Exercise objective: Please print every record below exactly as it appears, but leave out the pictures.

Data listing:
━━━━

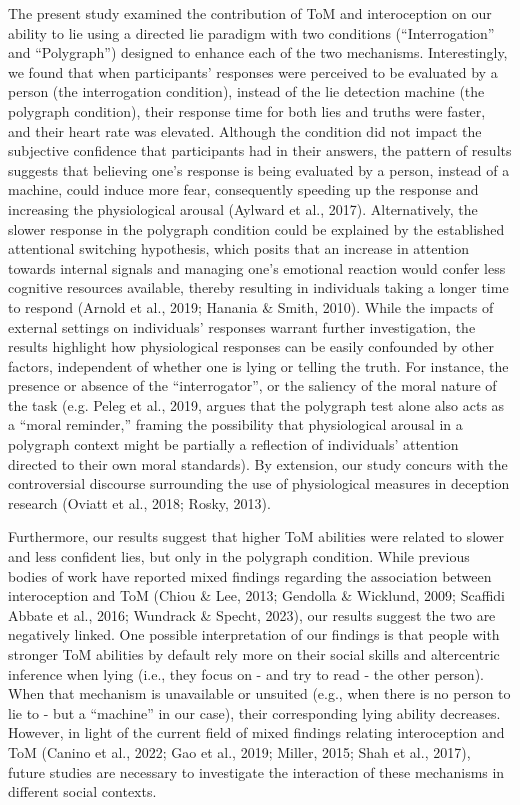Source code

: \documentclass[
  man,mask,floatsintext]{apa6}
\begin{document}
The present study examined the contribution of ToM and interoception on our ability to lie using a directed lie paradigm with two conditions (``Interrogation'' and ``Polygraph'') designed to enhance each of the two mechanisms. Interestingly, we found that when participants' responses were perceived to be evaluated by a person (the interrogation condition), instead of the lie detection machine (the polygraph condition), their response time for both lies and truths were faster, and their heart rate was elevated. Although the condition did not impact the subjective confidence that participants had in their answers, the pattern of results suggests that believing one's response is being evaluated by a person, instead of a machine, could induce more fear, consequently speeding up the response and increasing the physiological arousal (Aylward et al., 2017). Alternatively, the slower response in the polygraph condition could be explained by the established attentional switching hypothesis, which posits that an increase in attention towards internal signals and managing one's emotional reaction would confer less cognitive resources available, thereby resulting in individuals taking a longer time to respond (Arnold et al., 2019; Hanania \& Smith, 2010). While the impacts of external settings on individuals' responses warrant further investigation, the results highlight how physiological responses can be easily confounded by other factors, independent of whether one is lying or telling the truth. For instance, the presence or absence of the ``interrogator'', or the saliency of the moral nature of the task (e.g. Peleg et al., 2019, argues that the polygraph test alone also acts as a ``moral reminder,'' framing the possibility that physiological arousal in a polygraph context might be partially a reflection of individuals' attention directed to their own moral standards). By extension, our study concurs with the controversial discourse surrounding the use of physiological measures in deception research (Oviatt et al., 2018; Rosky, 2013).

Furthermore, our results suggest that higher ToM abilities were related to slower and less confident lies, but only in the polygraph condition. While previous bodies of work have reported mixed findings regarding the association between interoception and ToM (Chiou \& Lee, 2013; Gendolla \& Wicklund, 2009; Scaffidi Abbate et al., 2016; Wundrack \& Specht, 2023), our results suggest the two are negatively linked. One possible interpretation of our findings is that people with stronger ToM abilities by default rely more on their social skills and altercentric inference when lying (i.e., they focus on - and try to read - the other person). When that mechanism is unavailable or unsuited (e.g., when there is no person to lie to - but a ``machine'' in our case), their corresponding lying ability decreases. However, in light of the current field of mixed findings relating interoception and ToM (Canino et al., 2022; Gao et al., 2019; Miller, 2015; Shah et al., 2017), future studies are necessary to investigate the interaction of these mechanisms in different social contexts.
\end{document}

━━━━

Response to the exercise:
Source code

: \documentclass[
  man,mask,floatsintext]{apa6}
\begin{document}
The present study examined the contribution of ToM and interoception on our ability to lie using a directed lie paradigm with two conditions (``Interrogation'' and ``Polygraph'') designed to enhance each of the two mechanisms. Interestingly, we found that when participants' responses were perceived to be evaluated by a person (the interrogation condition), instead of the lie detection machine (the polygraph condition), their response time for both lies and truths were faster, and their heart rate was elevated. Although the condition did not impact the subjective confidence that participants had in their answers, the pattern of results suggests that believing one's response is being evaluated by a person, instead of a machine, could induce more fear, consequently speeding up the response and increasing the physiological arousal (Aylward et al., 2017). Alternatively, the slower response in the polygraph condition could be explained by the established attentional switching hypothesis, which posits that an increase in attention towards internal signals and managing one's emotional reaction would confer less cognitive resources available, thereby resulting in individuals taking a longer time to respond (Arnold et al., 2019; Hanania \& Smith, 2010). While the impacts of external settings on individuals' responses warrant further investigation, the results highlight how physiological responses can be easily confounded by other factors, independent of whether one is lying or telling the truth. For instance, the presence or absence of the ``interrogator'', or the saliency of the moral nature of the task (e.g. Peleg et al., 2019, argues that the polygraph test alone also acts as a ``moral reminder,'' framing the possibility that physiological arousal in a polygraph context might be partially a reflection of individuals' attention directed to their own moral standards). By extension, our study concurs with the controversial discourse surrounding the use of physiological measures in deception research (Oviatt et al., 2018; Rosky, 2013).

Furthermore, our results suggest that higher ToM abilities were related to slower and less confident lies, but only in the polygraph condition. While previous bodies of work have reported mixed findings regarding the association between interoception and ToM (Chiou \& Lee, 2013; Gendolla \& Wicklund, 2009; Scaffidi Abbate et al., 2016; Wundrack \& Specht, 2023), our results suggest the two are negatively linked. One possible interpretation of our findings is that people with stronger ToM abilities by default rely more on their social skills and altercentric inference when lying (i.e., they focus on - and try to read - the other person). When that mechanism is unavailable or unsuited (e.g., when there is no person to lie to - but a ``machine'' in our case), their corresponding lying ability decreases. However, in light of the current field of mixed findings relating interoception and ToM (Canino et al., 2022; Gao et al., 2019; Miller, 2015; Shah et al., 2017), future studies are necessary to investigate the interaction of these mechanisms in different social contexts.
\end{document}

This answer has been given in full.